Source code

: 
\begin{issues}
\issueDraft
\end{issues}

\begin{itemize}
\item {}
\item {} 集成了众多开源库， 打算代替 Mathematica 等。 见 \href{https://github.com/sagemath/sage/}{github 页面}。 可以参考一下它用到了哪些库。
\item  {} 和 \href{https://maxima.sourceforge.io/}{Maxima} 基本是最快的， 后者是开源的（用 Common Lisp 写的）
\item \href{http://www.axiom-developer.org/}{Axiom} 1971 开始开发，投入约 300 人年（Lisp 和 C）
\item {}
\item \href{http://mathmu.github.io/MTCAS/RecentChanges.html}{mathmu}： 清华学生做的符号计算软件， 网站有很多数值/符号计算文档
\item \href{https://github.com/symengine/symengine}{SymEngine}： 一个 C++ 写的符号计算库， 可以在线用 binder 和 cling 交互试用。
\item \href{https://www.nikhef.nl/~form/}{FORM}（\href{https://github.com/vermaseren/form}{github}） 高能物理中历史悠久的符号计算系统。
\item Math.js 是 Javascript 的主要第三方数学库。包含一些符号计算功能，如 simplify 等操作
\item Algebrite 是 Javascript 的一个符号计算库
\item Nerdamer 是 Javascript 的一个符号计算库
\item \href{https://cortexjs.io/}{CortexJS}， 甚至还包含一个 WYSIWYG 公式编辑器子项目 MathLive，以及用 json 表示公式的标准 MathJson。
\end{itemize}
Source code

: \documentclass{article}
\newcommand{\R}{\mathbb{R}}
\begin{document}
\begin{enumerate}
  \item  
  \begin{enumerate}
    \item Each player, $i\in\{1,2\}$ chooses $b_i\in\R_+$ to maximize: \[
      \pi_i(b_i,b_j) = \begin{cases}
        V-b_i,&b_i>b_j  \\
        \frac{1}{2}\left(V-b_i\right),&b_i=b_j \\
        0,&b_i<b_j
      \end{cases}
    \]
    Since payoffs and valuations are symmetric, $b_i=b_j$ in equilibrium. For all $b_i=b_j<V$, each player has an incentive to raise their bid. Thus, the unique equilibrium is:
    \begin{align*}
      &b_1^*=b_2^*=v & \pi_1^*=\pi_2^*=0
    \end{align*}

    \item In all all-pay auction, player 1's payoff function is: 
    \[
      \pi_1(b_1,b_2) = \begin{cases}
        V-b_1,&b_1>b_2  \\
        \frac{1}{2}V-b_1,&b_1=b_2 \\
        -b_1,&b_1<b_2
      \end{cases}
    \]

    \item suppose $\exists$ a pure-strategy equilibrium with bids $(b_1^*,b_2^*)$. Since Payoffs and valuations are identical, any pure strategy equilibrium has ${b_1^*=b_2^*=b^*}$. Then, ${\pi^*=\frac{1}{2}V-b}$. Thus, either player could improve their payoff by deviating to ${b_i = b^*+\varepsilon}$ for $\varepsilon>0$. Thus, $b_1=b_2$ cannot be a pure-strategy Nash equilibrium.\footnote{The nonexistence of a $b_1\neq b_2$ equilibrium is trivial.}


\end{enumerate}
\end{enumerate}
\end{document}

****

Restate word for word each line of the data from the one with "Since payoffs and valuations are symmetric, $b_i=b_j$" to the last, keeping both ends.

    Since payoffs and valuations are symmetric, $b_i=b_j$ in equilibrium. For all $b_i=b_j<V$, each player has an incentive to raise their bid. Thus, the unique equilibrium is:
    \begin{align*}
      &b_1^*=b_2^*=v & \pi_1^*=\pi_2^*=0
    \end{align*}

    \item In all all-pay auction, player 1's payoff function is: 
    \[
      \pi_1(b_1,b_2) = \begin{cases}
        V-b_1,&b_1>b_2  \\
        \frac{1}{2}V-b_1,&b_1=b_2 \\
        -b_1,&b_1<b_2
      \end{cases}
    \]

    \item suppose $\exists$ a pure-strategy equilibrium with bids $(b_1^*,b_2^*)$. Since Payoffs and valuations are identical, any pure strategy equilibrium has ${b_1^*=b_2^*=b^*}$. Then, ${\pi^*=\frac{1}{2}V-b}$. Thus, either player could improve their payoff by deviating to ${b_i = b^*+\varepsilon}$ for $\varepsilon>0$. Thus, $b_1=b_2$ cannot be a pure-strategy Nash equilibrium.\footnote{The nonexistence of a $b_1\neq b_2$ equilibrium is trivial.}


\end{enumerate}
\end{enumerate}
\end{document}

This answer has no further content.